European Central Bank’s (ECB) chief Christine Lagarde said that the possibility of a digital Euro, known more technically as central bank digital currencies (CBDCs), coming into circulation is growing given the change in digital priorities.
But it could still take the European Union sometime before it decides on moving forward with the idea.
CBDC Roll-out Process Is Complicated
In an interview with Bloomberg TV, Lagarde pointed to the intricate processes needed for a decision to be made towards launching a digital Euro. According to her, there is a possibility that a state-backed digital currency could come into existence in the next couple of years once the Governing Council gives the go-ahead.

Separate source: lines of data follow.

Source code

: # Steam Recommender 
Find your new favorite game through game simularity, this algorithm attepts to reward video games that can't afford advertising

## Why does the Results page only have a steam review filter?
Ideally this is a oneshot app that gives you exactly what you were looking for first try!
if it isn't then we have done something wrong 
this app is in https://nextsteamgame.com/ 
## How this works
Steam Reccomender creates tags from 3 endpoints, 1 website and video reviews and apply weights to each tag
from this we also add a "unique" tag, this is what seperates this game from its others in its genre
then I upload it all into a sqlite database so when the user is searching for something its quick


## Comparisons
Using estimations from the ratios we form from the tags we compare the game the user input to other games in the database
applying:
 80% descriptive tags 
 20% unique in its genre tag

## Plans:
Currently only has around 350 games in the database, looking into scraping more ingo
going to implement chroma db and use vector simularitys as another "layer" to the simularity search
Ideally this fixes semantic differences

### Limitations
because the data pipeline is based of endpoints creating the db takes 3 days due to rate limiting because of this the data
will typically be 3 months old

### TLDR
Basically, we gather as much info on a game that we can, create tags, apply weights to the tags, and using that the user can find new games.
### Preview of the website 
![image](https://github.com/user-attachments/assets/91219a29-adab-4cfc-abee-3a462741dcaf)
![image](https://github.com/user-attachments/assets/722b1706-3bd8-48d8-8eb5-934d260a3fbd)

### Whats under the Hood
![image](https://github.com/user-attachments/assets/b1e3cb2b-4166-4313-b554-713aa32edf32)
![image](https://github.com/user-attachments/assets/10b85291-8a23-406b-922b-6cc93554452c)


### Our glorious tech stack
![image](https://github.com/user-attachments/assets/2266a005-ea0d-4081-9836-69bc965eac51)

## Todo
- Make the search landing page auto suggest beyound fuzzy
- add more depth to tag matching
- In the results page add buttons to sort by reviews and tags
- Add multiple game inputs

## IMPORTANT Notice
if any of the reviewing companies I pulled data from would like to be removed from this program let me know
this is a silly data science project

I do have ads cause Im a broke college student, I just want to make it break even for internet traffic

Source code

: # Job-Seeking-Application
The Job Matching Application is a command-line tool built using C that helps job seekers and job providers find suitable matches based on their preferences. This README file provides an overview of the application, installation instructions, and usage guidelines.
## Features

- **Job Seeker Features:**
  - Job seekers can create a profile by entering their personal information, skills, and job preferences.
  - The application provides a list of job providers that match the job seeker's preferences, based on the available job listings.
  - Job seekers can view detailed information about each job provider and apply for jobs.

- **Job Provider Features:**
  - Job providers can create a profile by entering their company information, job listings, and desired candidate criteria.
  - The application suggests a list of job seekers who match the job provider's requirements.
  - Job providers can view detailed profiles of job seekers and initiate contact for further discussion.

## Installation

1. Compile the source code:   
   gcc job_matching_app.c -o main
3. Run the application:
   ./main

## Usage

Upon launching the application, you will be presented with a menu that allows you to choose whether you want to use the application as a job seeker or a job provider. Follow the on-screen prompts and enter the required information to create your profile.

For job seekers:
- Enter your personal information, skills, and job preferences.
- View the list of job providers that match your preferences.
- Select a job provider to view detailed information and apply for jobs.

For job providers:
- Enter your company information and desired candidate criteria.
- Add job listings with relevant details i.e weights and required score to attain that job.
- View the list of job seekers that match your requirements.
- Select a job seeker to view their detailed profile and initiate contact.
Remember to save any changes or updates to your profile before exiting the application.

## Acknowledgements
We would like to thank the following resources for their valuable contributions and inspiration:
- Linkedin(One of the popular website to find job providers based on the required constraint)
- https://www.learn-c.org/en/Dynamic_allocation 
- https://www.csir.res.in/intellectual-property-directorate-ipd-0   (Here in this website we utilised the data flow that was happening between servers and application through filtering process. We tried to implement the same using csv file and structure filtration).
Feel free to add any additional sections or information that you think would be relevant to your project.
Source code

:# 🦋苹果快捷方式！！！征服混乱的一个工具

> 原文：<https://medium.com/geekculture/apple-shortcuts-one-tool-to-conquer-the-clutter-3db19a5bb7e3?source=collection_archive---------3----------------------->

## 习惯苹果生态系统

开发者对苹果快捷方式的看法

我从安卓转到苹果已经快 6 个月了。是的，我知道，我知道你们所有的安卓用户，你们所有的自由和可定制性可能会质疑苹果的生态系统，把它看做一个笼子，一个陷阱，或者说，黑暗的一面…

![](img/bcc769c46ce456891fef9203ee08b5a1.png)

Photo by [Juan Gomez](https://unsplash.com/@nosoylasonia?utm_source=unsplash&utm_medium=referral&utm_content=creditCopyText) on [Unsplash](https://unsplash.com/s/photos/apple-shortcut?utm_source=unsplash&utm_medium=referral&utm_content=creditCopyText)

The ECB would first release an analysis of eight thousand responses it received following its digital Euro consultation exercise. According to the French business guru, these responses would first be communicated to the European Parliament, a key player. Then the ECB’s decision-making Governing Council would decide whether to proceed with the fiat replica experimentation.
The consultation results would determine whether the ECB would commence experimentation on a digital fiat in the next six months or a year.
“It’s a technical endeavor as well as a fundamental change,” Lagarde said. “We need to make sure that we’re not going to break any system, but to enhance the system,” she added.
Lagarde’s enhancement speech echoes the Bank for International Settlements (BIS) report, which noted that over 20% of national banks globally actively considered rolling out a state-sanctioned digital currency. The report published in late 2020 recommended that any efforts in this direction should not usurp the fundamental role that fiat plays in the economy. According to the BIS, CBDCs should be integrated into the extant settlement framework.
Four Years At Most
But despite this supposed positive outlook for CBDCs, Lagarde has said it may take up to four years before anything meaningful comes out.
The CBDC race is led by China, which is currently fast-tracking the digital yuan pilot tests to meet up to the Winter Olympics in Beijing. But China is not the only country that has made efforts to revolutionize the way people spend cash. The Bahamas is the first recognized economy using a state-backed digital currency called Sands Dollar, and Lagarde says she is keenly interested in this project.
According to her, any decision on CBDCs would be targeted at providing Europeans with a fairly stable, safe, and secure digital currency, given the immense shift it would bring to the European financial scape.
Lagarde is a well-known critic of Bitcoin being perceived as a medium of exchange.
Noting the potential harm the digital asset may bring to the financial system, Lagarde said the pseudonymous nature of Bitcoin could serve criminal intents like money laundering and terrorist financing.
To many like her, the CBDC is a concept to regain the financial system disruptively usurped by decentralization.